The club occupied a heritage building in the city centre, with a ballroom, bar and a pool table. “It was very much a community-coming-together place.”

Labagala could sign before she could speak, and so describes Auslan as her first language.

Interpreting for her parents as she grew up, she learned that it’s not just translation.

“Interpretation is different in that you need to convey tone and emotion,” she says. “Auslan is a very linguistically complex language.

“You don’t translate word for word, there’s non-manual features in it, there’s a lot of facial expression and body language that comes into it.”

As an adult she thought about becoming an interpreter but never made the commitment.

“I had a bit of a chip on my shoulder about becoming an interpreter for a while. I was like, do I want to do that? I did it all my childhood. Do I want to do that as a profession?”

Despite being fluent in Auslan, Labagala would still have been required to take a course to become accredited with the National Accreditation Authority for Translators and Interpreters.

“I felt that I had a natural ability, and I wasn’t super keen to study alongside people who were learning it from scratch.”

But when she moved from Adelaide to Melbourne she found a short course was available as an alternative pathway for those who were already fluent.

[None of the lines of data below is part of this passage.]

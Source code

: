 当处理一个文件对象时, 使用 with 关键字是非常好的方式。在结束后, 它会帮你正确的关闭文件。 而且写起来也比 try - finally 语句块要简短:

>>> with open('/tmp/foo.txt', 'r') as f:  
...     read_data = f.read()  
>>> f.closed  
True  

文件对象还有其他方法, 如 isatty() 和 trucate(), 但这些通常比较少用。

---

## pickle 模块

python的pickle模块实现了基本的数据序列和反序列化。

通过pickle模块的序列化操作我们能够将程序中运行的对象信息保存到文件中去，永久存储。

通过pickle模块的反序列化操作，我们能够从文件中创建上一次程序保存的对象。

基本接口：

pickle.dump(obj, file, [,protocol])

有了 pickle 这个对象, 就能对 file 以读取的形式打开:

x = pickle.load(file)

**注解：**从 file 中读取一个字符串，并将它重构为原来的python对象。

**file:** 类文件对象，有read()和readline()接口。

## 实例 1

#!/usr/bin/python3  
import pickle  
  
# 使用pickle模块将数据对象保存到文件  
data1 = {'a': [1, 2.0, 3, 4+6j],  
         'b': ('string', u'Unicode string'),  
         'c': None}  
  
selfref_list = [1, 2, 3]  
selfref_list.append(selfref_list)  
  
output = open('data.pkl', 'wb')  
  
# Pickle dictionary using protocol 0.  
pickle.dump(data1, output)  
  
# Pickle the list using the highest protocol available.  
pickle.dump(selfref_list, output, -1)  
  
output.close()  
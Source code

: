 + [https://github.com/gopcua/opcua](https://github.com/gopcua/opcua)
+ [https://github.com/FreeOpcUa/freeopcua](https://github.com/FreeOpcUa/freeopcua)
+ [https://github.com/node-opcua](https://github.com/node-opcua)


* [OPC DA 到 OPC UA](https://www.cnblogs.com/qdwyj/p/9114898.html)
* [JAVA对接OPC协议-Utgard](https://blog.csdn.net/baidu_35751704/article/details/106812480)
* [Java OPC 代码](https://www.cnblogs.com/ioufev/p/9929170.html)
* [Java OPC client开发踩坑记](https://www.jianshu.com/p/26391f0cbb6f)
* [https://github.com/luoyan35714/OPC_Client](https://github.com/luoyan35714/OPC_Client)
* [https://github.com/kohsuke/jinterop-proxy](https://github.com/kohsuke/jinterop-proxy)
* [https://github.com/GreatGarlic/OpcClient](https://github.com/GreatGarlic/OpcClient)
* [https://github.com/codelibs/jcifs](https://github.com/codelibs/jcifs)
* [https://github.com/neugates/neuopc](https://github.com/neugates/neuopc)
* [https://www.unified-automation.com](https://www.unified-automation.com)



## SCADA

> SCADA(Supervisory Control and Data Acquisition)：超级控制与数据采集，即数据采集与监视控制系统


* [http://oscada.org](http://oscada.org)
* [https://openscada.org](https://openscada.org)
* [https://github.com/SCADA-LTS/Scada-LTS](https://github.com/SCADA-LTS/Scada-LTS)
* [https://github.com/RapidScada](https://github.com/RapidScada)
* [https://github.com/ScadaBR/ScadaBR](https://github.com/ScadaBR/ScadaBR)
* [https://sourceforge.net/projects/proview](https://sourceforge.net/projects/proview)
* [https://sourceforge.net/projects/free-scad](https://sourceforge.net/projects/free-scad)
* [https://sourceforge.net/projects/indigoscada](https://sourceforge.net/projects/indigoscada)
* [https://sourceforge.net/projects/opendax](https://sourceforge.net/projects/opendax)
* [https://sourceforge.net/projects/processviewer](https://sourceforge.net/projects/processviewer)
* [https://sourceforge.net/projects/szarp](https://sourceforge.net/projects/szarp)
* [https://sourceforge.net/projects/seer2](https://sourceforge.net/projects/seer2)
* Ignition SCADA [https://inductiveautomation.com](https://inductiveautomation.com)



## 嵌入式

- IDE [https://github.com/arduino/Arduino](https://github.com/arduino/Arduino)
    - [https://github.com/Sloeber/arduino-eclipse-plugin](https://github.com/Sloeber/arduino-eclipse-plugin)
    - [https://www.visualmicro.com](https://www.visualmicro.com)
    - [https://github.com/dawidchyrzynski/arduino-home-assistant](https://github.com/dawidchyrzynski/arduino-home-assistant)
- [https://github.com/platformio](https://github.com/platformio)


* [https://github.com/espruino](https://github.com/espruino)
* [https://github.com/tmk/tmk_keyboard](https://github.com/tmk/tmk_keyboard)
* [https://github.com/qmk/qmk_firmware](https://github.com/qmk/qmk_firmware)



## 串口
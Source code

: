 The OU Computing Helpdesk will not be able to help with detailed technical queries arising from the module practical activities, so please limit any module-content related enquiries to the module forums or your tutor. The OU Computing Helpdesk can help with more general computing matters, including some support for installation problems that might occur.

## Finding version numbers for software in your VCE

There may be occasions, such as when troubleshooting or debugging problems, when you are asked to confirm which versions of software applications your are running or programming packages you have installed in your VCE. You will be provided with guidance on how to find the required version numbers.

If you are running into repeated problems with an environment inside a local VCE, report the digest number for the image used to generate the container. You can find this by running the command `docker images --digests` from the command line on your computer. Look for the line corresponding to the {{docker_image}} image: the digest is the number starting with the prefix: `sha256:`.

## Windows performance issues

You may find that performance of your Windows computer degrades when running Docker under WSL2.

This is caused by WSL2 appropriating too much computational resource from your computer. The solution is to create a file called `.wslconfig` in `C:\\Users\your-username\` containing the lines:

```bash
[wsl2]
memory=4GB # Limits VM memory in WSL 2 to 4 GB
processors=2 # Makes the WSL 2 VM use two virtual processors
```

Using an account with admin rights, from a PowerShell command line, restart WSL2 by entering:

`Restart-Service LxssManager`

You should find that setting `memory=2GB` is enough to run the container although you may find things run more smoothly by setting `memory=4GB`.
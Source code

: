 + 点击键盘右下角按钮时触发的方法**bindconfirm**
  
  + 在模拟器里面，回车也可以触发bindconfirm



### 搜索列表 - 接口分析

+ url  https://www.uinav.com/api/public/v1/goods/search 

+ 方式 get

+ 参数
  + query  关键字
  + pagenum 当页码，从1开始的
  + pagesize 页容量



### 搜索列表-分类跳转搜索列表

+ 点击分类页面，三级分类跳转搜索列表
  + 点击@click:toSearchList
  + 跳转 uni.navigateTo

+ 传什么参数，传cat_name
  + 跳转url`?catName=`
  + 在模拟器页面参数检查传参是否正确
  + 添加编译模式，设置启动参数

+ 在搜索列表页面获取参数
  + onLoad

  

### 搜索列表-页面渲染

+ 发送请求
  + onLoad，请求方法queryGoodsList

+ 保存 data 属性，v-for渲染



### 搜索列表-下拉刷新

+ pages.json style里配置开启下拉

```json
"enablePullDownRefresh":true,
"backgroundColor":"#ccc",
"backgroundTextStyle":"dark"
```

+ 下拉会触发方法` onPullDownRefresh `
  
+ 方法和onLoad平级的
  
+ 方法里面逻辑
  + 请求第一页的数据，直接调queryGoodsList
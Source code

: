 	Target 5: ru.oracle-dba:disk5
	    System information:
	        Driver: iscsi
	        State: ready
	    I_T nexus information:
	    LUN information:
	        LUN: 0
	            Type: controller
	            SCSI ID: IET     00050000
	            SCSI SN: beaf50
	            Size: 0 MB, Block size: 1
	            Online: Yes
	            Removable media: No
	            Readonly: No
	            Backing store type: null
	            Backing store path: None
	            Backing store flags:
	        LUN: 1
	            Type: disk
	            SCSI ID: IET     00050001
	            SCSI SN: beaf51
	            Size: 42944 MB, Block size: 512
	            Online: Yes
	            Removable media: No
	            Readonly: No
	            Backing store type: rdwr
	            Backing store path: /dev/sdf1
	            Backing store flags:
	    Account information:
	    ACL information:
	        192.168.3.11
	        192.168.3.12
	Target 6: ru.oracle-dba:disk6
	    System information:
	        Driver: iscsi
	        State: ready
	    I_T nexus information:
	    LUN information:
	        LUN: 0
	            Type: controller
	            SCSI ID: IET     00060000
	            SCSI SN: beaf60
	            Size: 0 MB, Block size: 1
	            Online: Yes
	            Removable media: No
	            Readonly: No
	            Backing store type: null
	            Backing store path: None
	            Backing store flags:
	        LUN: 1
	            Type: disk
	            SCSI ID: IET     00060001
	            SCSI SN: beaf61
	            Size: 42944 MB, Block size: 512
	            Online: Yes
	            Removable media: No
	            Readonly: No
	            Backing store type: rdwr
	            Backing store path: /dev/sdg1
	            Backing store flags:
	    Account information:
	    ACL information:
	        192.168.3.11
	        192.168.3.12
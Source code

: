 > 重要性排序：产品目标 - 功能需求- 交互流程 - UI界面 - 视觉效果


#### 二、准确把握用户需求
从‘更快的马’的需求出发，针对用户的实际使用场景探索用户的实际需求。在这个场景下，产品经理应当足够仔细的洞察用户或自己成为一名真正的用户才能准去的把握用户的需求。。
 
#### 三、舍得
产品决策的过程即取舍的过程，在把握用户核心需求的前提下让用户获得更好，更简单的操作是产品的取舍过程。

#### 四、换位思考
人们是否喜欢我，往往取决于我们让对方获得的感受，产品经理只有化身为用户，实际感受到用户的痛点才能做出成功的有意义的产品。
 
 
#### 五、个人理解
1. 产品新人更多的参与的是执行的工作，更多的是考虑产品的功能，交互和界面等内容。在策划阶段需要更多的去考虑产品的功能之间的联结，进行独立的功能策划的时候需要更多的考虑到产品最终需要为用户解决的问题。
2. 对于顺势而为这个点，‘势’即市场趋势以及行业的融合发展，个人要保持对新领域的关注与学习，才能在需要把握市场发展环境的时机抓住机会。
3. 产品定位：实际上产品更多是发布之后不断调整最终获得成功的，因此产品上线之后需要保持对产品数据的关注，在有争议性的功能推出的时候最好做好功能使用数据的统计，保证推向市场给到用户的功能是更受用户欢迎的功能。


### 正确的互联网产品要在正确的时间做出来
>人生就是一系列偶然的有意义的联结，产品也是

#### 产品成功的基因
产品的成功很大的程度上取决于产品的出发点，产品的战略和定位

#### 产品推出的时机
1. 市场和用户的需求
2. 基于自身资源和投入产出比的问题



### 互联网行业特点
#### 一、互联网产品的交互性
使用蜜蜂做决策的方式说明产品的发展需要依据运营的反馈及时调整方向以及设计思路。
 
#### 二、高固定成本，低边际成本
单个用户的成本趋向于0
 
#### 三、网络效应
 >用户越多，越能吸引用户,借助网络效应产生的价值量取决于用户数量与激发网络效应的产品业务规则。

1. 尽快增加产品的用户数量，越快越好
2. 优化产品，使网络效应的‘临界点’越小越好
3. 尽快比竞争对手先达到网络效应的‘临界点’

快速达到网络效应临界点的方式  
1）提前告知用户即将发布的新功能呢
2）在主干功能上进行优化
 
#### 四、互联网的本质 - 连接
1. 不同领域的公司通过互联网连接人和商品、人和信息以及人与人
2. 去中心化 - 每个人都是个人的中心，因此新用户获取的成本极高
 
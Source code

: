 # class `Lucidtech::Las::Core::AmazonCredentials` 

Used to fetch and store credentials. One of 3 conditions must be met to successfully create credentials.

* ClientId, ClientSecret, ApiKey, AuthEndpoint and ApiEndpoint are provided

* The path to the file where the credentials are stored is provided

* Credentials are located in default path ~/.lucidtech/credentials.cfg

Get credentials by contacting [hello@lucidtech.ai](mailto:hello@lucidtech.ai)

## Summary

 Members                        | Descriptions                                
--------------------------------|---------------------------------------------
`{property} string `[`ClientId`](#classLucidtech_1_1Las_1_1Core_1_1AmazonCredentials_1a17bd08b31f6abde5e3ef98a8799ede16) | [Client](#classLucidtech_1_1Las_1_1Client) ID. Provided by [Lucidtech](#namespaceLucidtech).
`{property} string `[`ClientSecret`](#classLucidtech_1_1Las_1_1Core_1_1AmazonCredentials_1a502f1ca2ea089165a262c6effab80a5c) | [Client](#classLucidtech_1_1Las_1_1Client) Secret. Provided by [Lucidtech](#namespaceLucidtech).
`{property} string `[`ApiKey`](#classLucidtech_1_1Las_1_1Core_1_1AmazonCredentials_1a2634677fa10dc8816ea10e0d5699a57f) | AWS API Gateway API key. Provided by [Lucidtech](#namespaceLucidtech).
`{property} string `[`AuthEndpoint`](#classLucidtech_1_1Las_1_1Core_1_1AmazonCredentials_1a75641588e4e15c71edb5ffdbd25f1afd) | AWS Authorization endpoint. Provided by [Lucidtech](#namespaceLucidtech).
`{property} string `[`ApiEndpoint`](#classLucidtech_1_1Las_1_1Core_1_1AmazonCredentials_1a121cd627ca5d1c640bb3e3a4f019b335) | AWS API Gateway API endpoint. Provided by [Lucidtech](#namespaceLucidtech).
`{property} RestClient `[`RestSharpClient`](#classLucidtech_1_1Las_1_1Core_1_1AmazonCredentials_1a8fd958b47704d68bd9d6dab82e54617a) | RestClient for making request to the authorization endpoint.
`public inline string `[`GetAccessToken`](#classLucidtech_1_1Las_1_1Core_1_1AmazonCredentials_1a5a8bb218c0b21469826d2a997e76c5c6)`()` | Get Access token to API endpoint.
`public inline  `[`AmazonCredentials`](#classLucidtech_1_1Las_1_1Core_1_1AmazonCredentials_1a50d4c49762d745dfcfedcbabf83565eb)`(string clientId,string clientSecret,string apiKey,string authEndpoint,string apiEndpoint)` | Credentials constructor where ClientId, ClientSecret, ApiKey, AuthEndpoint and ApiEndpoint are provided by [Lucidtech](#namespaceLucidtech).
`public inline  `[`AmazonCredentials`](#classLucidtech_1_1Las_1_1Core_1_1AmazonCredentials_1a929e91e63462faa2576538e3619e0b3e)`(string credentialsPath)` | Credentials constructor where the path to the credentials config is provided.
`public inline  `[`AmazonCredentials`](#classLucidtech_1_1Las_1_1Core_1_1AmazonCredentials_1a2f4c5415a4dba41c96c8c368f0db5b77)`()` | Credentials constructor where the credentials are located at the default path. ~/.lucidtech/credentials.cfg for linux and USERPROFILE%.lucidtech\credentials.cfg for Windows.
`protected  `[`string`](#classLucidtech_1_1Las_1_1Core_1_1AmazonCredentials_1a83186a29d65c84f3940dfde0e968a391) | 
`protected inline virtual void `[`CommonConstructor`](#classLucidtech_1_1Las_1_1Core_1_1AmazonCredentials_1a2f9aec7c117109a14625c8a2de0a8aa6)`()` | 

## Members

“I’d spent 10 to 15 years as an adult at that point and not around the deaf community as much, having moved out from my parents’ house and travelled. And then here I was in a course with 20 other Codas. It was phenomenal. We were just like, these are our people, we’ve all grown up the same.

“We all have the same sort of inside jokes and home signs and slang, Auslan slang.

“It was really life-changing. I found myself working in the deaf community now and I use Auslan every day at work. It’s like being home.”